Proceedings, Volume 50; doi:10.3390/proceedings2020050100
Before its recent spread, serological investigations conducted between the 1960s and the 1990s showed the wide presence of Zika virus in Africa. According to the World Health Organization, the entire Africa continent is at risk of Zika outbreak due to the presence of the virus, competent vectors, and the low capacity for surveillance and containment of an epidemic. However, limited data are available on the recent prevalence in the African population. The aim of this study was to evaluate the immunity against Zika virus in samples of a selected cohort from West Africa, in order to investigate the circulation of the virus in the region during the first years of its emergence in the Pacific. Human serum samples were collected in 2007 and between 2011 and 2012 from a cohort of subjects from Mali, Senegal, and The Gambia.

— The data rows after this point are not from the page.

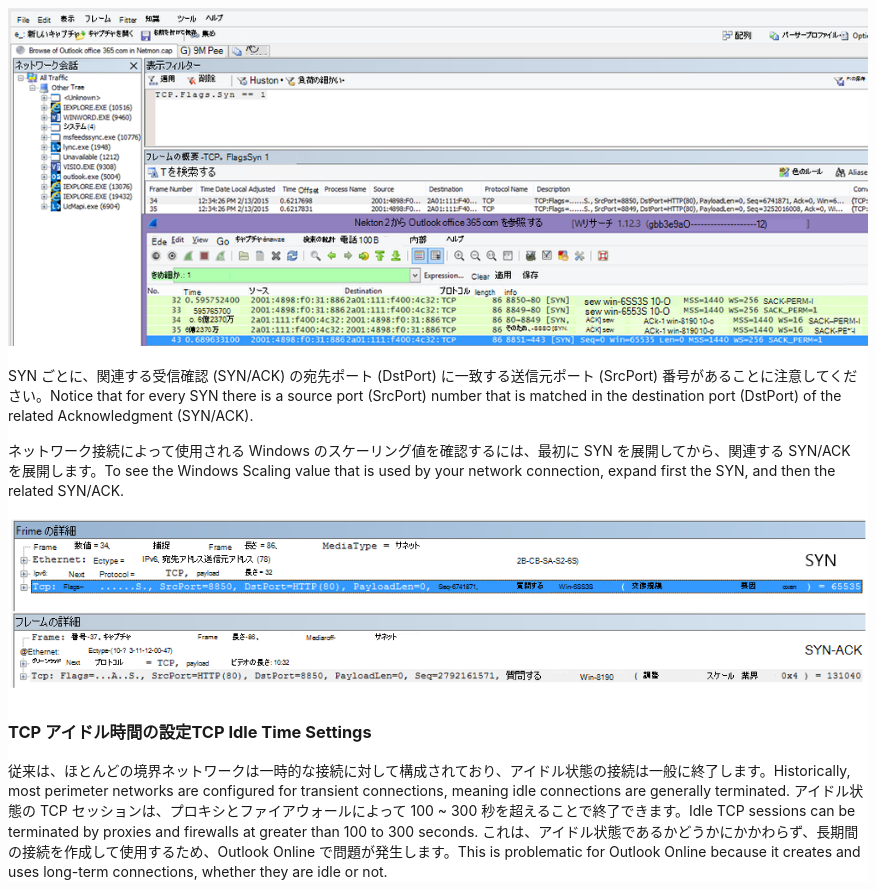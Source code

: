 ![Netmon または Wireshark で、両方のツールの Syn パケットにフィルターを適用します。 TCP。フラグ Syn = = 1。](../media/4b9a12a1-c915-43c8-ac2f-a679d0435a29.PNG)

<span data-ttu-id="37c18-291">SYN ごとに、関連する受信確認 (SYN/ACK) の宛先ポート (DstPort) に一致する送信元ポート (SrcPort) 番号があることに注意してください。</span><span class="sxs-lookup"><span data-stu-id="37c18-291">Notice that for every SYN there is a source port (SrcPort) number that is matched in the destination port (DstPort) of the related Acknowledgment (SYN/ACK).</span></span>

<span data-ttu-id="37c18-292">ネットワーク接続によって使用される Windows のスケーリング値を確認するには、最初に SYN を展開してから、関連する SYN/ACK を展開します。</span><span class="sxs-lookup"><span data-stu-id="37c18-292">To see the Windows Scaling value that is used by your network connection, expand first the SYN, and then the related SYN/ACK.</span></span>

![時刻デルタを取得するために、トレースで SrcPort を DstPort に一致させる方法を示す図。](../media/6a4ca573-0253-4fbd-93e8-92821ee1c351.png)

### <a name="tcp-idle-time-settings"></a><span data-ttu-id="37c18-294">TCP アイドル時間の設定</span><span class="sxs-lookup"><span data-stu-id="37c18-294">TCP Idle Time Settings</span></span>

<span data-ttu-id="37c18-295">従来は、ほとんどの境界ネットワークは一時的な接続に対して構成されており、アイドル状態の接続は一般に終了します。</span><span class="sxs-lookup"><span data-stu-id="37c18-295">Historically, most perimeter networks are configured for transient connections, meaning idle connections are generally terminated.</span></span> <span data-ttu-id="37c18-296">アイドル状態の TCP セッションは、プロキシとファイアウォールによって 100 ~ 300 秒を超えることで終了できます。</span><span class="sxs-lookup"><span data-stu-id="37c18-296">Idle TCP sessions can be terminated by proxies and firewalls at greater than 100 to 300 seconds.</span></span> <span data-ttu-id="37c18-297">これは、アイドル状態であるかどうかにかかわらず、長期間の接続を作成して使用するため、Outlook Online で問題が発生します。</span><span class="sxs-lookup"><span data-stu-id="37c18-297">This is problematic for Outlook Online because it creates and uses long-term connections, whether they are idle or not.</span></span>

The samples were tested using an enzyme-linked immunosorbent assay (ELISA) detection kit and positives were further confirmed by microneutralization test. The results indicate that Zika virus is present and actively circulating in Senegal and The Gambia, with prevalence values of 13.7% and 6.9% in 2012, respectively. Although no significant differences in prevalence were found for the considered time period, seroconversion of some subjects showed the active circulation of Zika virus in the West African area. Analysis by age showed an increase in immunity in relation to increasing age, demonstrating that the population is consistently exposed to the virus throughout life and with a high possibility of being infected during reproductive age. In conclusion, the obtained results allow for better knowledge of the circulation of Zika virus within three different ecological and demographic contexts, and represent an update to the limited data currently available.